The fact that no recruiter or hiring manager at any hip company I wanted to work at cared, it made me bitter for a few years. I really wanted to work for a big tech company for those few years. In truth, I wanted that because I wanted to earn some good money while being fully immersed in the tech world and just focus hardcore on tech. I never got that opportunity (other than FB, which I failed). Focusing hardcore on tech, I did get that by simply studying at VU

Instead, now I work 4 days per week and am mostly working remote living my life as a digital nomad. That's my hack to the question "how do you become rich right now?" If you're single, work 4 days per week and travel. I'm on a Western European salary, so it's doable but I'm not making any savings. Like I said, it's a hack.

And if you're like "we meant computer systems!" Well, it wasn't specified, so I could hack my answer ;-)

I played a lot of hackthebox.eu and I realized that: hacking is a spirit.


I have a theory that some companies have a rage meter on customers on hold. I find that if I yell expletives at the hold music before getting connected to a rep initially, I get connected faster. Usually there’s a brief ring before getting connected to compose yourself :)


I had opposite experience with a health insurance company where it hung up on me. They have so many angry callers that they filter them out when the voice menu fails instead of giving you a person.


My experience with SuddenLink was also similar. Their voice driven menu was so much accent sensitive that my English with Indian Accent was not getting recognized most of the time, & then system was simply disconnected after saying, please try again.


If you have a very oily/stained Tupperware container - put in a drop or two of dishwashing liquid, a little bit of warm water, and a ripped up square of paper towel. Put the lid on and give it a shake for about 20 seconds and the container will be good as new again.


Captured the requests in a flash client used in a 6 hour defensive driving class to skip to the last page. Got my certificate. My friend did the same thing and the company reached out trying to figure out why they were getting all of these database errors...


I hexedited an old Devart DLL that refused to pick up our valid license with the Mono License Compiler to just... not check for a license. I had to find the exact right byte pattern manually then flip the flip 2 of them to a brfalse.0


Worked for a web hosting company. Created a regional routing and fail over mechanism that leveraged the CDN's own cache to store routing information so sites could be dynamical and individually re-routed by the CDN.

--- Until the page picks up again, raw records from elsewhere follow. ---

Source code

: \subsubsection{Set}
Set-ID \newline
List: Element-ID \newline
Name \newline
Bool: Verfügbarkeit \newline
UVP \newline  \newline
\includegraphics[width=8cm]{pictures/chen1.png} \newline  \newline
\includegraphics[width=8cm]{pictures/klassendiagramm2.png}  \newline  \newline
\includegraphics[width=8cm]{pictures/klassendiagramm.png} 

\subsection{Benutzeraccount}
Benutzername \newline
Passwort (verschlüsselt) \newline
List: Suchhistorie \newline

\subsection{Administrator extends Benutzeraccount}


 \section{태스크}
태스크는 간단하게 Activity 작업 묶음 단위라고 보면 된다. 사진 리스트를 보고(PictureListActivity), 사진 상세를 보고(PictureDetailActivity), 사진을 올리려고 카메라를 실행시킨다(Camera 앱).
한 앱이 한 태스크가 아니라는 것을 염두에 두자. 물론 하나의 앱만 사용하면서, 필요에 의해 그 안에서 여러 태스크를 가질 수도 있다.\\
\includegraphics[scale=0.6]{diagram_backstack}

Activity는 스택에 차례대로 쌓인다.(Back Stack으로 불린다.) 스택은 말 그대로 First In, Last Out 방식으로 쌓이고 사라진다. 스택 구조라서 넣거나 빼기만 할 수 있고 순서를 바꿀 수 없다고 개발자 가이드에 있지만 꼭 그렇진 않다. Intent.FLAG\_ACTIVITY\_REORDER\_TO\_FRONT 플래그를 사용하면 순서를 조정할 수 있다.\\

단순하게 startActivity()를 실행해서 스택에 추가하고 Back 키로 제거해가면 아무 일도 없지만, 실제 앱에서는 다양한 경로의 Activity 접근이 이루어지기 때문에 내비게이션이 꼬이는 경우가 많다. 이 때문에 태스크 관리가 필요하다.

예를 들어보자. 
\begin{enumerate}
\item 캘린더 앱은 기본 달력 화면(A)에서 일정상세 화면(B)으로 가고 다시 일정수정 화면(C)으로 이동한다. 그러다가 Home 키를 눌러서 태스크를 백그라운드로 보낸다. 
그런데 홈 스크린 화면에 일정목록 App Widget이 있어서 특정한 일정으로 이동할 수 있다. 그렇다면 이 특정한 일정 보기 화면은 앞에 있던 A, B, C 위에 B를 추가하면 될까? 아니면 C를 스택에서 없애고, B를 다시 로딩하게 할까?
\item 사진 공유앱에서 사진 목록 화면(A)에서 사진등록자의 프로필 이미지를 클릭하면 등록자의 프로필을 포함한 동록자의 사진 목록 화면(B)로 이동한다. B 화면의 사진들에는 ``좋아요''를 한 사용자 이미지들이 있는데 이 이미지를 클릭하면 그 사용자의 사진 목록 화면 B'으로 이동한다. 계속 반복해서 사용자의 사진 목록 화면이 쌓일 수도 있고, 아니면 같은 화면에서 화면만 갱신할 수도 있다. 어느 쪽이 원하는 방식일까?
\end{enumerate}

MUI = M.U.I. = Minimal User Interaction Delay

https://www.franz-enzenhofer.com/a/gtag-make-faster

it's a hack, not a solution


I rewrote 2,650 lines of C as a seven line shell script. The previous programming team had written a data transfer program with its own implementation of ftp. I just used the one that was already on the computer.


Can you share this script? I'm interested to see how 2,650 lines of C got boiled down to seven lines of shell.


I just wrote

  echo "open $mainframe\

  \nuser $mf_username $mf_password

  \nsite lr=160\

  \ncd ..\

  \nmput \*\

  \nquit" | ftp -i -n -v > $ftp_log 2>&1
The program collected data from the telephone company's Nortel MD110 switches, tidied it up and sent it to their mainframes.


https://github.com/piku/piku

Started as a hack, turned into the standard way of how I deploy all my personal projects, and then some.


Oh, nice surprise. I was checking your project last week. I will try it in a new app we are building.

Great job!


Thanks! I may be fine tuning the installation process on newer Ubuntu/Debian if I have time over the holidays.

(the code is stable, that's why there are no new features, although I do plan to move up from Python 3.5 to whatever is the least common denominator across distros to clean up a few things)


only just remembered this. going back about 20 years. a radio station was having a competition to win $5k. the game was, you had to identify all the song titles hidden in a block of text they read out only once. I worked in a net cafe at the time, so I used one of those digital radio services and recorded the blurb, played it back several times until I got all the answers and fired in the answer using webtext, where I had already pasted in my name and number.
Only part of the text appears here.